Homeowners have to deal with damp problems for a number of reasons, the most common cause being ‘condensation’. Condensation occurs when warm, moisture-laden air makes contact with cold surfaces like walls or windows and forms water droplets on its surface. Damp in our homes poses a serious danger if the underlying source is not identified and fixed especially as it can begin to compromise our building’s structural integrity. Before you can accurately determine and fix your damp problems, you need to properly understand what you are dealing with. If your need is local, reach out to London damp specialists to remedy your issues with damp. This article answers the frequently asked questions homeowners have about damp.

Also Read: Mold inspection guide.

How do I know if I have damp?

There are three major types of damp (rising damp, penetrating damp and condensation), and each type has its own specific signs that a damp specialist can help you distinguish after carrying out a damp survey. However, there are general telltale signals that can tell you if you have a damp problem. Some of them are;

  • Mildew or black mould/spores on the walls
  • Damp patches present on ceilings, walls and floor
  • Rotting skirting boards
  • Crumbling bricks and mortar
  • Peeling paints and wallpaper
  • Damaged brick work
  • A distinctive musty smell
  • Water droplets on the ceilings and walls
  • Bubbling or flaky plaster and salts within the plaster

Can damp hurt me?

Damp houses are the perfect breeding spots for black mould (microscopic fungi). These moulds can reproduce and form spores which, when touched or inhaled, causes nasal congestions, skin rashes, throat irritations, breathing discomforts and other bronchopulmonary problems. Damp also compromises the structural integrity of your property, and you might be at risk for accidents like collapsed ceilings or walls.

How do I know the type of damp attacking my home?

Here are the types.

Rising damp: usually caused by the upward capillary movement of groundwater through the walls or ceilings.
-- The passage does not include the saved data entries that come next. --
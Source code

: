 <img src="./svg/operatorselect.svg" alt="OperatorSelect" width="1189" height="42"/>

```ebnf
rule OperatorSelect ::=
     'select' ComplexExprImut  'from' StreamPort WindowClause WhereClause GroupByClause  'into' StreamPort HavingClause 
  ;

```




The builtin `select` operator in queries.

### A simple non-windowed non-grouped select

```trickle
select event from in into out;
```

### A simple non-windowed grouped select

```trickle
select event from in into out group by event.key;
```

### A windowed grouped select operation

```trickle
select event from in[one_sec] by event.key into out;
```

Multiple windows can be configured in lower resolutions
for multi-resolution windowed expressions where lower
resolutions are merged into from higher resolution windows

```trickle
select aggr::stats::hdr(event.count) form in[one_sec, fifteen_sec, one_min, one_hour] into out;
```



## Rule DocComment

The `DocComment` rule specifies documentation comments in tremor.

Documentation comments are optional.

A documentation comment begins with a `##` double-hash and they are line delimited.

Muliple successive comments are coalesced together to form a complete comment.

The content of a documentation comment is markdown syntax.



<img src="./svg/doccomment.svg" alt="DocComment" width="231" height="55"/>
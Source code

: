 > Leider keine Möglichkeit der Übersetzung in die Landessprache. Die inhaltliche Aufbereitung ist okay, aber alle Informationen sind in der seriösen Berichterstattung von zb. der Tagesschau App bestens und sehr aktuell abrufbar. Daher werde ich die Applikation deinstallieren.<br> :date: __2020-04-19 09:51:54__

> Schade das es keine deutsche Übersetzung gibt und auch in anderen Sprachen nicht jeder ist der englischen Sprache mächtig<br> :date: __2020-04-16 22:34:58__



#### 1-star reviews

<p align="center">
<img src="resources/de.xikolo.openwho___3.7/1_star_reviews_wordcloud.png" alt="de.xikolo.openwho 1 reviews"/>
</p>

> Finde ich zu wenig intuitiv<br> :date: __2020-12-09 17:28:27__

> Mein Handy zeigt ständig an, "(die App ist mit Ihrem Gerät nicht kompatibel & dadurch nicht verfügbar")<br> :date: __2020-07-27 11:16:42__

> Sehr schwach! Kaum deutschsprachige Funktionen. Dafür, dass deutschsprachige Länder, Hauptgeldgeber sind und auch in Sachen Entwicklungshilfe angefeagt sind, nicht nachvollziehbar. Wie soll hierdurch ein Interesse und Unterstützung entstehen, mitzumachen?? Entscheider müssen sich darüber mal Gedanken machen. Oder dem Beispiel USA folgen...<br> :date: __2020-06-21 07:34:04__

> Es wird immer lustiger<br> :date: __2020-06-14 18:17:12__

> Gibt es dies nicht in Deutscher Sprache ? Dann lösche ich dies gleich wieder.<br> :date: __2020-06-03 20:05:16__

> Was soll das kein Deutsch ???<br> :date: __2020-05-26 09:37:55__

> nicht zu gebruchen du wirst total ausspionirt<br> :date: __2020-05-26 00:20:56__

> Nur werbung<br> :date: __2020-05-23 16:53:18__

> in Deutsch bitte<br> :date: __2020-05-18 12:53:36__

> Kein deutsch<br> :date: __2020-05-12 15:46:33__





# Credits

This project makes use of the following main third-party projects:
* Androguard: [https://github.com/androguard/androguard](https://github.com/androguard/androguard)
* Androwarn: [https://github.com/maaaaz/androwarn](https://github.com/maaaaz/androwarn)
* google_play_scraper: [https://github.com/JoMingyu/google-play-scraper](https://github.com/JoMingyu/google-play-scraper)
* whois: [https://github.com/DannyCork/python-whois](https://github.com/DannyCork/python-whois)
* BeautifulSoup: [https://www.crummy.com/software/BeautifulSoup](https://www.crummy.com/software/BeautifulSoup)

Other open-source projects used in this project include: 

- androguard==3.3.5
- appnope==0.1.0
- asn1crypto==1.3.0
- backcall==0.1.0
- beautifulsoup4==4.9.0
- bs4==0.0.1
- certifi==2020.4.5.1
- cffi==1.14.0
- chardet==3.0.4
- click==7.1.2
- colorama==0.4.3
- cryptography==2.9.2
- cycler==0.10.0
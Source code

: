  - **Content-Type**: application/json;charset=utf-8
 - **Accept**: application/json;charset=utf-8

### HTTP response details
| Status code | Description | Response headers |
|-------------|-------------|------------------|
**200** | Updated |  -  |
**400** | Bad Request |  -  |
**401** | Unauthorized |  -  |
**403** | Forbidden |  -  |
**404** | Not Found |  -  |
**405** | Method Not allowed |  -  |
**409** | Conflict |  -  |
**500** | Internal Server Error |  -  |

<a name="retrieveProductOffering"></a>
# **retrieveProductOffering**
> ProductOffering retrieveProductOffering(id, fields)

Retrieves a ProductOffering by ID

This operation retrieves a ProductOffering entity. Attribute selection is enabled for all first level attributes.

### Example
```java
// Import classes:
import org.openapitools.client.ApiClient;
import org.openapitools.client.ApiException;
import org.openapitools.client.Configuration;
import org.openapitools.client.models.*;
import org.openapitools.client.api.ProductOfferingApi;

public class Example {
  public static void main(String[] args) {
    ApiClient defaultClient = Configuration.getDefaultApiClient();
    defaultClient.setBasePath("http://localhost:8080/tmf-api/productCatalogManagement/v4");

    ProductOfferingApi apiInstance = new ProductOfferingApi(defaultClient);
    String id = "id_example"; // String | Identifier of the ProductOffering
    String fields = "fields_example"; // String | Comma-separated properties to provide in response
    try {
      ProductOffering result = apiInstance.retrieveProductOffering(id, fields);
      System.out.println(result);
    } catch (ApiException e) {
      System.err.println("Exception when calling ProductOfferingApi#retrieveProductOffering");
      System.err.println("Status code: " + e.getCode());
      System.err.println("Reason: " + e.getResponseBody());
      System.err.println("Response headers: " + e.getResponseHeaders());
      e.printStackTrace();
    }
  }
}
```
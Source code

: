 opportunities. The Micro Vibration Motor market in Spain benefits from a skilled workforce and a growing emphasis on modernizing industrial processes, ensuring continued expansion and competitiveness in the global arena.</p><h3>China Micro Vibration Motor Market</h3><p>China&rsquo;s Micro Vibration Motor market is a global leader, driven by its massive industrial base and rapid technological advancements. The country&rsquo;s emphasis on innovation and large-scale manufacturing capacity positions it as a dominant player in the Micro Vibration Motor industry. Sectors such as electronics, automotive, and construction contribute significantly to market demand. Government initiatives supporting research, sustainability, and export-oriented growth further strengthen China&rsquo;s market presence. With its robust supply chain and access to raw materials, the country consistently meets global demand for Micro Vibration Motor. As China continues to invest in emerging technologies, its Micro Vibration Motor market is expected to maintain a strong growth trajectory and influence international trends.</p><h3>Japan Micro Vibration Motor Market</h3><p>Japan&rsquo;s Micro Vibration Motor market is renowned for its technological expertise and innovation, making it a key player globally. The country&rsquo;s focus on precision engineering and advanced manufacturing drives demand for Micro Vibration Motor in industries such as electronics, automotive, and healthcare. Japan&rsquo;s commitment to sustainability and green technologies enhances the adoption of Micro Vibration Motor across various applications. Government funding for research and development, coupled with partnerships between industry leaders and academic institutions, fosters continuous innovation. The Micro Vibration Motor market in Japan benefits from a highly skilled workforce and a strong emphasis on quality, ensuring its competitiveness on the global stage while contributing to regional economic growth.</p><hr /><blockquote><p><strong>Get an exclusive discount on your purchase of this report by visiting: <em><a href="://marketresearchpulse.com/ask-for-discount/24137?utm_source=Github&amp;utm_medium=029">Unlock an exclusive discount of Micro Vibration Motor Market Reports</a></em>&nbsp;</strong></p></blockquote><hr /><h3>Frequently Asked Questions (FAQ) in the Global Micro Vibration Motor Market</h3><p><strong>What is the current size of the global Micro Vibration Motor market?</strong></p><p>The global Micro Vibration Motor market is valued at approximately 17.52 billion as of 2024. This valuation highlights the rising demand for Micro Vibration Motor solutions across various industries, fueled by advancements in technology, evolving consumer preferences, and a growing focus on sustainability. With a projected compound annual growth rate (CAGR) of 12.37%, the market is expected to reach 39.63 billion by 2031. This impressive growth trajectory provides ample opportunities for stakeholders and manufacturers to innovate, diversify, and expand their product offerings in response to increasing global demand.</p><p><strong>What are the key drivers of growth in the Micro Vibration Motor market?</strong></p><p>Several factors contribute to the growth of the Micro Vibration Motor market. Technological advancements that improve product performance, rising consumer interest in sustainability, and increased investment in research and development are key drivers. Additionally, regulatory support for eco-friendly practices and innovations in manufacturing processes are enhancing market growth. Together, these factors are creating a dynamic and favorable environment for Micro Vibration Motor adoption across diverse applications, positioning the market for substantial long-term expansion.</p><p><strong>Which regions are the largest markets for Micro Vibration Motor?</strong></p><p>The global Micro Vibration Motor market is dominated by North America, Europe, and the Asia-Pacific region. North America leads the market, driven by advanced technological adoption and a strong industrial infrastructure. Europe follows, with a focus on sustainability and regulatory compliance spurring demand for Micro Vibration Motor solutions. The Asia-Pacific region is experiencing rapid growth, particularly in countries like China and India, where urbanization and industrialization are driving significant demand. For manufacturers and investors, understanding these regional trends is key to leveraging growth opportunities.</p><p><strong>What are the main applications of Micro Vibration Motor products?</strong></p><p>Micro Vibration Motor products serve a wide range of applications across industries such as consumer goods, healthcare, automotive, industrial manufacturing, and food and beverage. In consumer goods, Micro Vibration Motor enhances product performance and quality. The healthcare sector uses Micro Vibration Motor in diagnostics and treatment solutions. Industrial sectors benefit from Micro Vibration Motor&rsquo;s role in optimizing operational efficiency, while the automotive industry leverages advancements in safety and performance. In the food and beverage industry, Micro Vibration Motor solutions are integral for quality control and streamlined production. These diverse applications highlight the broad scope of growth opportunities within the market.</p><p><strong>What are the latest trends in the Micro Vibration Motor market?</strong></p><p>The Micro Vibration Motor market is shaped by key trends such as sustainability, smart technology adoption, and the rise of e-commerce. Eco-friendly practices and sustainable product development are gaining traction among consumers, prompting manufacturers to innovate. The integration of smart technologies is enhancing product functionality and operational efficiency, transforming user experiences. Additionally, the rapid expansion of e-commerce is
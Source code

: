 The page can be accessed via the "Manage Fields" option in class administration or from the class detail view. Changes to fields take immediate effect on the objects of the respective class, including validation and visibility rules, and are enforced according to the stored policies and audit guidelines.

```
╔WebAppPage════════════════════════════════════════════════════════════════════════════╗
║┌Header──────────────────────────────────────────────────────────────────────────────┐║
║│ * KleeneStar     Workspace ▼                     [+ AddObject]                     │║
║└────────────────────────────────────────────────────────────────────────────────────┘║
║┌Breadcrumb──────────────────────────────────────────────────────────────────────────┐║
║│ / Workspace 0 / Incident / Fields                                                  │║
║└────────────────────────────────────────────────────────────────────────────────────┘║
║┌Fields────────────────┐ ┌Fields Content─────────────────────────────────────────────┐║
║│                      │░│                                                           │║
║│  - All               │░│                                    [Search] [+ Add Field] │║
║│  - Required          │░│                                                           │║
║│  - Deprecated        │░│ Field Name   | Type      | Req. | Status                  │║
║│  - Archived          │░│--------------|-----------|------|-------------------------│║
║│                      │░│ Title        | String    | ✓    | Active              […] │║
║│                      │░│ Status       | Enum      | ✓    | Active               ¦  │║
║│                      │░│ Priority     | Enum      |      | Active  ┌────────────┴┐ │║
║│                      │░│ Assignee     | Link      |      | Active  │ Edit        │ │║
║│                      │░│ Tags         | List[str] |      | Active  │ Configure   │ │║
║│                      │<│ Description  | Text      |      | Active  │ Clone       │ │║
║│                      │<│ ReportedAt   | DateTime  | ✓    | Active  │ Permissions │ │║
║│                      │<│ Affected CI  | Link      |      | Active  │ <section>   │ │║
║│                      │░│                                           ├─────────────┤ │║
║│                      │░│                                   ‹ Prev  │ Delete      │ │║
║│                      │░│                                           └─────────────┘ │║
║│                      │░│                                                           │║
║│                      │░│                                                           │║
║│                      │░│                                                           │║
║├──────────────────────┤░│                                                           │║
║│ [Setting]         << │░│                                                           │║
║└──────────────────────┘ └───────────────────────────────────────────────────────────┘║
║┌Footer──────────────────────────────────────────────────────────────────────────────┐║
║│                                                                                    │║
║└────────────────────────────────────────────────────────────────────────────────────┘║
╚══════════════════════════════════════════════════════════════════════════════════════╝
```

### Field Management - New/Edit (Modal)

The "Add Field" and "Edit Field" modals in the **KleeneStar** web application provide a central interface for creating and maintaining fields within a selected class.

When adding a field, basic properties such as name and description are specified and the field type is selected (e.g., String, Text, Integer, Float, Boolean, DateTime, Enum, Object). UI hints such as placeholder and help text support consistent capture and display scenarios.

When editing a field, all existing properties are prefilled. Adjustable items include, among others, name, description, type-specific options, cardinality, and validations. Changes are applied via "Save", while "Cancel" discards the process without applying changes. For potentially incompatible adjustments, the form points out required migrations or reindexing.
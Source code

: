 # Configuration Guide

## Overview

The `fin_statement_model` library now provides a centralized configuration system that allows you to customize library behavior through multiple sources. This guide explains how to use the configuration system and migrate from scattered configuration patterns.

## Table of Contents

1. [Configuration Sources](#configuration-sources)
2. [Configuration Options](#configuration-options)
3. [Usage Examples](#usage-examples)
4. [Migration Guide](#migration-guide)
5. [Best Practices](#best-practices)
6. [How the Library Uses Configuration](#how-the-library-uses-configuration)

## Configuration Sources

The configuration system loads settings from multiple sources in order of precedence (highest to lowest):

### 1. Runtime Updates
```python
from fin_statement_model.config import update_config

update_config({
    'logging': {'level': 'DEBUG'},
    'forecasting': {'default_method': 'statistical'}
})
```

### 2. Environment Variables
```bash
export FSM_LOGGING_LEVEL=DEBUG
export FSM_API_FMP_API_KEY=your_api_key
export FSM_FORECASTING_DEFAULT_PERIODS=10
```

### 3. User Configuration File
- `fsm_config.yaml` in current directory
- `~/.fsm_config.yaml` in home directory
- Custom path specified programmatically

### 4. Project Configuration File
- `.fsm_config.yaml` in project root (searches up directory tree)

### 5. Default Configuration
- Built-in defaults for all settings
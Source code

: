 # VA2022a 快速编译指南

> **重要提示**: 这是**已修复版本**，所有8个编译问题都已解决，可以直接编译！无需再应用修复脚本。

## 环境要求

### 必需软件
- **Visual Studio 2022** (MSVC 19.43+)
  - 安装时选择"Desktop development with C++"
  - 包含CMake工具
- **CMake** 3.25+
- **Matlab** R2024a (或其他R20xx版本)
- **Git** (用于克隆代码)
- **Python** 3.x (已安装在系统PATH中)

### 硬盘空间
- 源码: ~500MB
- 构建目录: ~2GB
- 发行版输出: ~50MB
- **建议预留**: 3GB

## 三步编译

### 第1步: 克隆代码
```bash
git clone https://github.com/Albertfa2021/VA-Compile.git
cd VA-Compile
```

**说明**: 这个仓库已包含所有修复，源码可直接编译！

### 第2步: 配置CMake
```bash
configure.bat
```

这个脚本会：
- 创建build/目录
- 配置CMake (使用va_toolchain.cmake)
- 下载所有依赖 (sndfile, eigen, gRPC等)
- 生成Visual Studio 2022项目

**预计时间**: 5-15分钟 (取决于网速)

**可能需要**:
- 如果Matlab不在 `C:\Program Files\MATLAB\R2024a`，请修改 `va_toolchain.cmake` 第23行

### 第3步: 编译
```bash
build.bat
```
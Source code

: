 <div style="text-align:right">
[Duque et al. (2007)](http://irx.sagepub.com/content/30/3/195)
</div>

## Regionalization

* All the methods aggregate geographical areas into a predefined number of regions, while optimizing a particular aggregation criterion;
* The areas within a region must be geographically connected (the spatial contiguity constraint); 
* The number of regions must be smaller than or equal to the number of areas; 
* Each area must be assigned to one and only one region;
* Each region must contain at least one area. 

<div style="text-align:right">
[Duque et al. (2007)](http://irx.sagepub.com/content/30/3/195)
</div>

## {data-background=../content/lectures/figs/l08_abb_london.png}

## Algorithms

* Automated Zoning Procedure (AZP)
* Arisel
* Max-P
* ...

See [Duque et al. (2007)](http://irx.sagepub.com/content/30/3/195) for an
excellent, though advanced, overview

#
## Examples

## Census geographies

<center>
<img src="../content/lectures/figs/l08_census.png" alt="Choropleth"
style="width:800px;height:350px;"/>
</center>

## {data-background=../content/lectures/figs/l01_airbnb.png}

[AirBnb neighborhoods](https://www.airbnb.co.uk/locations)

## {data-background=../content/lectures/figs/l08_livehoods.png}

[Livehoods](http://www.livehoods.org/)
Rising damp usually becomes a problem when the Damp Proof Course (DPC) installed in a building is compromised. This type is characterised by peeling or blistering paint, white powder-like deposits on the wall and wet patches. 

Penetrating damp: this type of damp occurs when moisture from outside gets in through the walls either due to rainfall or dew. Faulty building structures like cracked roofs, tiles, drainage 

systems or leaking pipes in bathrooms and kitchens are usually the underlying causes. 

Condensation: this type of damp is the most common, and it is caused by day-to-day household activities like showering, bathing or cooking without proper ventilation. 

How do I prevent moisture build-up in my house?

1. Cover pots and kettles with their lids to keep moisture from escaping, especially on particularly humid days.

2. Keep your house warm.

3. Take colder and shorter baths. 

4. Ensure to install adequate ventilation and heating systems. 

What is the best way to handle a damp problem?

The first thing you need to do when you suspect that you might have a damp problem is to hire a damp specialist to do a damp survey on your property. The damp specialist will help you identify all the areas affected by the damp, what the underlying causes are and recommend a reasonable course of treatment. 

For rising damp, installing a new DPC or reinforcing the existing one with a damp proof membrane usually resolves the issue. Also, all issues with drainage will need to be resolved immediately. Penetrating damp issues can be easily resolved by identifying and fixing all faulty plumbing and guttering or by installing cavity wall insulation.

Installing window panes, extractor fans, and dehumidifiers for proper ventilation are some of the ways to effectively solve condensation problems.

Conclusion

Damp issues can cause really devastating structural damage to your property if allowed to fester. This is why it is important to; be able to identify the kind of damp affecting your home and know which steps you need to take to address the problem before it worsens.